When it comes to Hunt’s nigh-magical acts of spycraft, Elfman puts the presti in his prestidigitation. Accompanying the film’s prologue, “Sleeping Beauty” opens with a martial, percussive momentum. It’s a deceptively hefty introduction, yielding to trilling flutes, jaunty cello and plucked bass (the latter for just a bit of that bottom-end heft Elfman brought to his band, Oingo Boingo). Castanets conjure the fast finger-work of a grifter lifting and pinching, only here it’s the question of the reality we see — blooming into full heroic flourish once Hunt commits his first of the series’ many mask-pulls. Before “Big Trouble” brings the carnage, “Red Handed” rolls off rollicking roundelays amid the typically cheery chatter on back-channel communications. Although the film’s centerpiece CIA robbery sequence unfolds largely in silence, “The Heist” is an emotional pump-primer for the clenched teeth and clapped hands it commands. And when the hammering triplets hit for a swoop in on a bullet train during “Train Time,” it’s simply electric.

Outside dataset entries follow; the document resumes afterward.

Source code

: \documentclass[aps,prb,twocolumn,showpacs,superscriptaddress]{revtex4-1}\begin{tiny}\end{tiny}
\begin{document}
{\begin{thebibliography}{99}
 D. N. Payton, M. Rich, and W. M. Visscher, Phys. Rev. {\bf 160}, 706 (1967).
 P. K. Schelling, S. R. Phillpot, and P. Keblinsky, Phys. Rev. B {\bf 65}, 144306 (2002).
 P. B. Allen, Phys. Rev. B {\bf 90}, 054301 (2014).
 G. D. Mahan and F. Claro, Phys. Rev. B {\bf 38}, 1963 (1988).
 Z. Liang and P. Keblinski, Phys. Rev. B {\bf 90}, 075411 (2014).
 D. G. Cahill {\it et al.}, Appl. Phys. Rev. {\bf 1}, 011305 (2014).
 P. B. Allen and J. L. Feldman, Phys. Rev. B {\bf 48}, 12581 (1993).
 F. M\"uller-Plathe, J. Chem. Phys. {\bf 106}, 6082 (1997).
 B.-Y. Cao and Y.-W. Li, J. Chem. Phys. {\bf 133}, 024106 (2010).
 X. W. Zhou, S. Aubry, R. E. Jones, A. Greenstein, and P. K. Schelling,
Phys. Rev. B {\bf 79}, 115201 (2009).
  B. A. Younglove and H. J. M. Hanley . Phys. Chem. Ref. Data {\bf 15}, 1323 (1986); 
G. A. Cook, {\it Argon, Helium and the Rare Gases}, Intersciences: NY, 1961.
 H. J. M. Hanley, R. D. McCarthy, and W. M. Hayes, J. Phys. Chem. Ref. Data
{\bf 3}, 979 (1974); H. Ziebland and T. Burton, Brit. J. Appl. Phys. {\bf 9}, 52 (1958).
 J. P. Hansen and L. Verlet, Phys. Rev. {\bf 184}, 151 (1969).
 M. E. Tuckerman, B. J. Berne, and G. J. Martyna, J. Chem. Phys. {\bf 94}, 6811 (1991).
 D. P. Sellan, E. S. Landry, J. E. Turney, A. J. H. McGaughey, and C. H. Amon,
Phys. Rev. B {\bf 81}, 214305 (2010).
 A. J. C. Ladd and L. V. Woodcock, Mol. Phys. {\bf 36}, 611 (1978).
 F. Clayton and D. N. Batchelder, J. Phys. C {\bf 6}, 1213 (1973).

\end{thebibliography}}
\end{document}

Elfman is also judicious with Lalo Schifrin’s iconic but indispensable theme he did not compose — deploying it only for the opening credits, the establishing card for the CIA headquarters and the climax of the furious helicopter-versus-train finish. Even in that latter moment, Elfman’s own “Zoom B” first erupts into a major key as Hunt leaps onto a helicopter skid — a sonic sunburst through the clouds and a full, unfettered act of derring-do as Hunt takes down the bad guys with an homage to his fallen friends. Elfman’s nuanced handling of the staccato-earworm theme only renders its techno-fied end-credits treatment by U2’s Adam Clayton and Larry Mullen, Jr. more conventional.
In ways unexpectedly delightful and delightfully unexpected, Elfman becomes a compositional conspirator alongside the hero we cheer. It’s a mission we’re glad he chose to accept.